WHAT THE TASK REQUIRES: Search the records for the string "subsection", then copy each line that has it.
#### GIVEN RECORDS ####
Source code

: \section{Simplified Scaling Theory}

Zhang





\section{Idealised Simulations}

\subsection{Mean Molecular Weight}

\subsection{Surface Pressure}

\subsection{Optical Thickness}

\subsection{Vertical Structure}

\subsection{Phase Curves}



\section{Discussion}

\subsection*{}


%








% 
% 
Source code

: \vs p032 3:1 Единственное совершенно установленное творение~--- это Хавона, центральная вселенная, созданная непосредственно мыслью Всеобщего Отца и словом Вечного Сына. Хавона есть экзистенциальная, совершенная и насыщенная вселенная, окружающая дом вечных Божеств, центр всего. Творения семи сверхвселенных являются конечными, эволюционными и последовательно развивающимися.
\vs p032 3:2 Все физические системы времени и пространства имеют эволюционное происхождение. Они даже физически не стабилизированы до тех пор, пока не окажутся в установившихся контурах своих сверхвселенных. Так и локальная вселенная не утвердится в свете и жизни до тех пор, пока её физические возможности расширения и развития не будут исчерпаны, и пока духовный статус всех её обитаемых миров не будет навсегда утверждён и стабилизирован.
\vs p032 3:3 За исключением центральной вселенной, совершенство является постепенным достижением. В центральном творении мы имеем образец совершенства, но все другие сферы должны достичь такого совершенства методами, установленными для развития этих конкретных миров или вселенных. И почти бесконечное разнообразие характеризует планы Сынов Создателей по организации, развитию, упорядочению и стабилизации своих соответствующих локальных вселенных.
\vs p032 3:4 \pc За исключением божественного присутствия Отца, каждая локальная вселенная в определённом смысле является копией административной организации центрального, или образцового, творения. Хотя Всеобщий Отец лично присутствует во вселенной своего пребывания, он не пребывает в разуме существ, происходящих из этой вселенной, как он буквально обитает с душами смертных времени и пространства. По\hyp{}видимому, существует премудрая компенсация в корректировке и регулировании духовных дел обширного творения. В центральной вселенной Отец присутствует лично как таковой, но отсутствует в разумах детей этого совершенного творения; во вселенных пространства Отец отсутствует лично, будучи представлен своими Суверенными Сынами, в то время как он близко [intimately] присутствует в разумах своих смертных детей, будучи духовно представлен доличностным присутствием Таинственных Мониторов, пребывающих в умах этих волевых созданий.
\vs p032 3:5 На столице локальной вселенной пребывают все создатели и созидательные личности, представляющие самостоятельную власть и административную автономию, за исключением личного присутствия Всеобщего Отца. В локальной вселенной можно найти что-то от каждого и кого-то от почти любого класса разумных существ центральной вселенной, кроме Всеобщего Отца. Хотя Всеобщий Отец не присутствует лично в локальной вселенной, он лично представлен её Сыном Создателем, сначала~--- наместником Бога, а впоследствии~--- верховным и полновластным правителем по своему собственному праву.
####
OUTPUT OF THE EXERCISE:
\subsection{Mean Molecular Weight}
\subsection{Surface Pressure}
\subsection{Optical Thickness}
\subsection{Vertical Structure}
\subsection{Phase Curves}
\subsection*{}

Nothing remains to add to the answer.